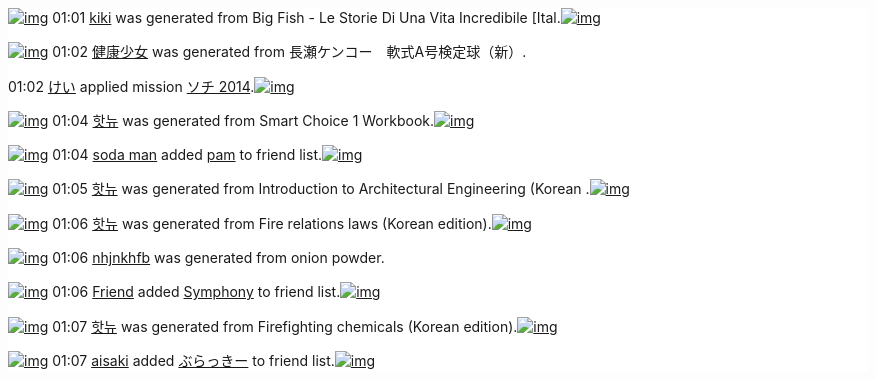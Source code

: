 [![img](http://img812.imageshack.us/img812/1328/g0g3.png)](http://www.barcodekanojo.com/kanojo/2806161/kiki) 01:01 [kiki](http://www.barcodekanojo.com/kanojo/2806161/kiki) was generated from Big Fish - Le Storie Di Una Vita Incredibile [Ital.[![img](http://img716.imageshack.us/img716/5572/gwjb.jpg)](http://www.barcodekanojo.com/product_images/barcode/5380360/1392566453/Big%20Fish%20-%20Le%20Storie%20Di%20Una%20Vita%20Incredibile%20%5BItal.jpg) 

[![img](http://img801.imageshack.us/img801/6007/9rtq.png)](http://www.barcodekanojo.com/kanojo/2806162/%E5%81%A5%E5%BA%B7%E5%B0%91%E5%A5%B3) 01:02 [健康少女](http://www.barcodekanojo.com/kanojo/2806162/%E5%81%A5%E5%BA%B7%E5%B0%91%E5%A5%B3) was generated from 長瀬ケンコー　軟式A号検定球（新）.

01:02 [けい](http://www.barcodekanojo.com/user/439564/%E3%81%91%E3%81%84) applied mission [ソチ 2014](http://www.barcodekanojo.com/kanojo/2806162/%E5%81%A5%E5%BA%B7%E5%B0%91%E5%A5%B3).[![img](http://img163.imageshack.us/img163/9982/aj5r.png)](http://www.barcodekanojo.com/kanojo/2806162/%E5%81%A5%E5%BA%B7%E5%B0%91%E5%A5%B3) 

[![img](http://img543.imageshack.us/img543/9695/b0eh.png)](http://www.barcodekanojo.com/kanojo/2806163/%ED%95%AB%EB%89%B4) 01:04 [핫뉴](http://www.barcodekanojo.com/kanojo/2806163/%ED%95%AB%EB%89%B4) was generated from Smart Choice 1 Workbook.[![img](http://img850.imageshack.us/img850/627/ls4z.jpg)](http://www.barcodekanojo.com/product_images/barcode/5380362/1392566606/50x50xSmart,P20Choice,P201,P20Workbook.jpg,qw=88,ah=88.pagespeed.ic.IF4wOwE4aq.jpg) 

[![img](http://img837.imageshack.us/img837/7210/i8f4.jpg)](http://www.barcodekanojo.com/user/429435/soda%20man) 01:04 [soda man](http://www.barcodekanojo.com/user/429435/soda%20man) added [pam](http://www.barcodekanojo.com/kanojo/1730773/pam) to friend list.[![img](http://img850.imageshack.us/img850/896/yntm.png)](http://www.barcodekanojo.com/kanojo/1730773/pam) 

[![img](http://img163.imageshack.us/img163/786/98mr.png)](http://www.barcodekanojo.com/kanojo/2806164/%ED%95%AB%EB%89%B4) 01:05 [핫뉴](http://www.barcodekanojo.com/kanojo/2806164/%ED%95%AB%EB%89%B4) was generated from Introduction to Architectural Engineering (Korean .[![img](http://img853.imageshack.us/img853/272/2zk1.jpg)](http://www.barcodekanojo.com/product_images/barcode/5380364/1392566681/50x50xIntroduction,P20to,P20Architectural,P20Engineering,P20,P28Korean,P20.jpg,qw=88,ah=88.pagespeed.ic.FXghQvMcG5.jpg) 

[![img](http://img827.imageshack.us/img827/7465/tqln.png)](http://www.barcodekanojo.com/kanojo/2806165/%ED%95%AB%EB%89%B4) 01:06 [핫뉴](http://www.barcodekanojo.com/kanojo/2806165/%ED%95%AB%EB%89%B4) was generated from Fire relations laws (Korean edition).[![img](http://img691.imageshack.us/img691/8400/zlse.jpg)](http://www.barcodekanojo.com/product_images/barcode/5380365/1392566727/50x50xFire,P20relations,P20laws,P20,P28Korean,P20edition,P29.jpg,qw=88,ah=88.pagespeed.ic.YM9khLchts.jpg) 

[![img](http://img811.imageshack.us/img811/7531/d5kz.png)](http://www.barcodekanojo.com/kanojo/2806166/nhjnkhfb) 01:06 [nhjnkhfb](http://www.barcodekanojo.com/kanojo/2806166/nhjnkhfb) was generated from onion powder.

[![img](http://img839.imageshack.us/img839/1373/f51e.jpg)](http://www.barcodekanojo.com/user/414611/Friend) 01:06 [Friend](http://www.barcodekanojo.com/user/414611/Friend) added [Symphony](http://www.barcodekanojo.com/kanojo/2755527/Symphony) to friend list.[![img](http://img545.imageshack.us/img545/6017/8mis.png)](http://www.barcodekanojo.com/kanojo/2755527/Symphony) 

[![img](http://img841.imageshack.us/img841/3066/knoa.png)](http://www.barcodekanojo.com/kanojo/2806167/%ED%95%AB%EB%89%B4) 01:07 [핫뉴](http://www.barcodekanojo.com/kanojo/2806167/%ED%95%AB%EB%89%B4) was generated from Firefighting chemicals (Korean edition).[![img](http://img560.imageshack.us/img560/5237/0scs.jpg)](http://www.barcodekanojo.com/product_images/barcode/5380367/1392566766/50x50xFirefighting,P20chemicals,P20,P28Korean,P20edition,P29.jpg,qw=88,ah=88.pagespeed.ic.hXawsf3LmY.jpg) 

[![img](http://img203.imageshack.us/img203/8954/sjo0.jpg)](http://www.barcodekanojo.com/user/400641/aisaki) 01:07 [aisaki](http://www.barcodekanojo.com/user/400641/aisaki) added [ぶらっきー](http://www.barcodekanojo.com/kanojo/342983/%E3%81%B6%E3%82%89%E3%81%A3%E3%81%8D%E3%83%BC) to friend list.[![img](http://img32.imageshack.us/img32/523/5v9m.png)](http://www.barcodekanojo.com/kanojo/342983/%E3%81%B6%E3%82%89%E3%81%A3%E3%81%8D%E3%83%BC)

....

→ What to do
From the records above, reproduce exactly the lines from the one with "applied mission [ソチ" to the one with "added [pam](http://www.barcodekanojo.com/kanojo/1730773/pam) to", both included, and no others.

→ Solution
01:02 [けい](http://www.barcodekanojo.com/user/439564/%E3%81%91%E3%81%84) applied mission [ソチ 2014](http://www.barcodekanojo.com/kanojo/2806162/%E5%81%A5%E5%BA%B7%E5%B0%91%E5%A5%B3).[![img](http://img163.imageshack.us/img163/9982/aj5r.png)](http://www.barcodekanojo.com/kanojo/2806162/%E5%81%A5%E5%BA%B7%E5%B0%91%E5%A5%B3) 

[![img](http://img543.imageshack.us/img543/9695/b0eh.png)](http://www.barcodekanojo.com/kanojo/2806163/%ED%95%AB%EB%89%B4) 01:04 [핫뉴](http://www.barcodekanojo.com/kanojo/2806163/%ED%95%AB%EB%89%B4) was generated from Smart Choice 1 Workbook.[![img](http://img850.imageshack.us/img850/627/ls4z.jpg)](http://www.barcodekanojo.com/product_images/barcode/5380362/1392566606/50x50xSmart,P20Choice,P201,P20Workbook.jpg,qw=88,ah=88.pagespeed.ic.IF4wOwE4aq.jpg) 

[![img](http://img837.imageshack.us/img837/7210/i8f4.jpg)](http://www.barcodekanojo.com/user/429435/soda%20man) 01:04 [soda man](http://www.barcodekanojo.com/user/429435/soda%20man) added [pam](http://www.barcodekanojo.com/kanojo/1730773/pam) to friend list.[![img](http://img850.imageshack.us/img850/896/yntm.png)](http://www.barcodekanojo.com/kanojo/1730773/pam) 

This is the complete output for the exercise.